From the entries that follow, copy each line in which "fonctions" appears.

_ _ _ _

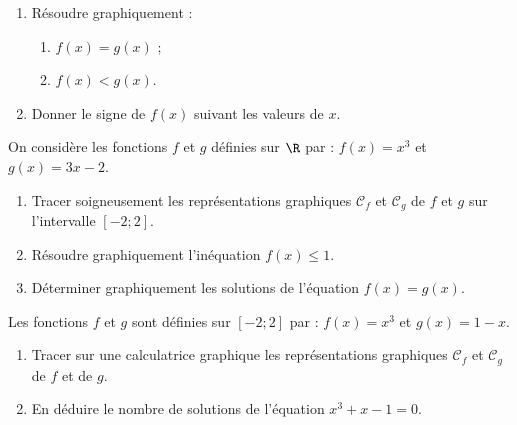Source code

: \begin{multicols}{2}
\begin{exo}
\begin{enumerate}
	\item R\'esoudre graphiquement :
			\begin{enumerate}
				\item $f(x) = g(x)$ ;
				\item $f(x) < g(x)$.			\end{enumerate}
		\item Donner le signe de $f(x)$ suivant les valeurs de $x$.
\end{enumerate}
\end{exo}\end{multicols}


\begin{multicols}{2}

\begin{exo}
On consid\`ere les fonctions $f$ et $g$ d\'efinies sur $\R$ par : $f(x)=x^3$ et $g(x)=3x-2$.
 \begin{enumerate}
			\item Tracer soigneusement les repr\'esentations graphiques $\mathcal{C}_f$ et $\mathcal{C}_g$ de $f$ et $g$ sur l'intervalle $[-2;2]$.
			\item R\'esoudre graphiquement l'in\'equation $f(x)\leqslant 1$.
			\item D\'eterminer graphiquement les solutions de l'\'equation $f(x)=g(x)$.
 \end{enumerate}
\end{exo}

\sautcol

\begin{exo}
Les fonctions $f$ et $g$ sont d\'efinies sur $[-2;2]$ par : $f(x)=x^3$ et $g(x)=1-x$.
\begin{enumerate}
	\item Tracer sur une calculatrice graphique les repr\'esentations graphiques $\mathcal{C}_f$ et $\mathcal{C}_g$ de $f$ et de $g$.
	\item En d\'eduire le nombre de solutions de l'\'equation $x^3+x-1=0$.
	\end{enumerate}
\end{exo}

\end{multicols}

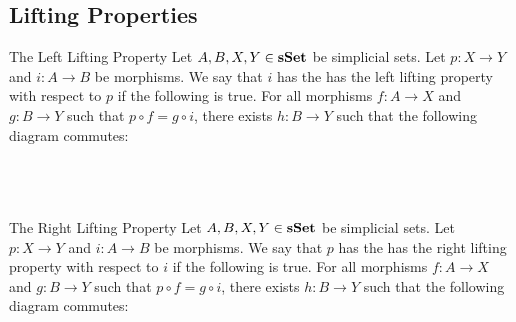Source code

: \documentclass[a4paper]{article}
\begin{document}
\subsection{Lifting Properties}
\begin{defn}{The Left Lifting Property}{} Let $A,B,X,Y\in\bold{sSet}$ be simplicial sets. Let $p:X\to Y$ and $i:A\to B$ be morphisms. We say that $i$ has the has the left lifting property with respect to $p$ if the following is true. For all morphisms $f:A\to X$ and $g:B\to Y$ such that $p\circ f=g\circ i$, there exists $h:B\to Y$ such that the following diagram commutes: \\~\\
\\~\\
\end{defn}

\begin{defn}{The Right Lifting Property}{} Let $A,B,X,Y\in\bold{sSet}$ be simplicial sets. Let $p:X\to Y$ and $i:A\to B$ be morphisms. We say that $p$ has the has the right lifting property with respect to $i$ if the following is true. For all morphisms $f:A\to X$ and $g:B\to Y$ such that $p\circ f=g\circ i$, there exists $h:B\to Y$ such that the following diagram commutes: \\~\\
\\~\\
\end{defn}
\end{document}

_ _ _ _

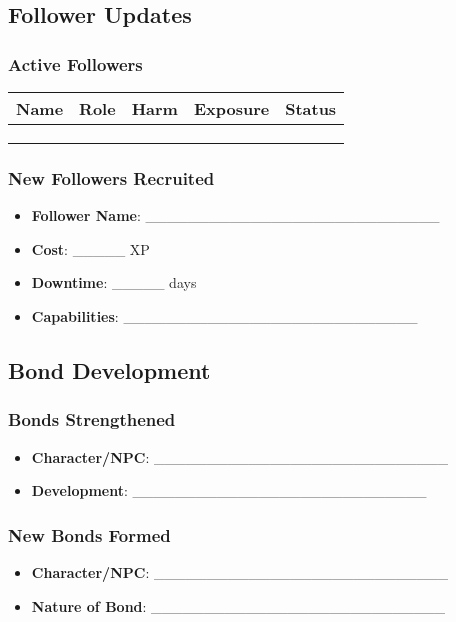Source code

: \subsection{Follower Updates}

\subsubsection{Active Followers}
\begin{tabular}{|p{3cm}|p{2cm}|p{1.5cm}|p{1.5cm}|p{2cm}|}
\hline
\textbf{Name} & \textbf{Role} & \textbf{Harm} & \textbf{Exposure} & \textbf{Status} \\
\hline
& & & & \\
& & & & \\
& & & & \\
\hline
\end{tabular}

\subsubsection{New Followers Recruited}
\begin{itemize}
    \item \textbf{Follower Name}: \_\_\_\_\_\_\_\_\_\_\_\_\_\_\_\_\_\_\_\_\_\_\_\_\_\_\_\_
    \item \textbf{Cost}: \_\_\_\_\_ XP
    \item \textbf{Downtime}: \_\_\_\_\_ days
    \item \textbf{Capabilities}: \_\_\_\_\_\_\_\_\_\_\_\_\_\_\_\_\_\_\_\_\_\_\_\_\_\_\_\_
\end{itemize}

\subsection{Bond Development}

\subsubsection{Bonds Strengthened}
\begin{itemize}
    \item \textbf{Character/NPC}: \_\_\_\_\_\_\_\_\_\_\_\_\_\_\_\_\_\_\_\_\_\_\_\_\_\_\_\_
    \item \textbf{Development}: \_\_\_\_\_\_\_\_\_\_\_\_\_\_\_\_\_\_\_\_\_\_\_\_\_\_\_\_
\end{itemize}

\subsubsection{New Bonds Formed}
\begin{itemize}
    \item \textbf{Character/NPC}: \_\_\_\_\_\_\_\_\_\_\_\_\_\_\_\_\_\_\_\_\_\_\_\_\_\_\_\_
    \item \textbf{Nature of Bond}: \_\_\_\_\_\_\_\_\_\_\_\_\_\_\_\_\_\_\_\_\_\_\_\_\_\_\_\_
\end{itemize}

_ _ _ _

(Solution below)
On consid\`ere les fonctions $f$ et $g$ d\'efinies sur $\R$ par : $f(x)=x^3$ et $g(x)=3x-2$.
Les fonctions $f$ et $g$ sont d\'efinies sur $[-2;2]$ par : $f(x)=x^3$ et $g(x)=1-x$.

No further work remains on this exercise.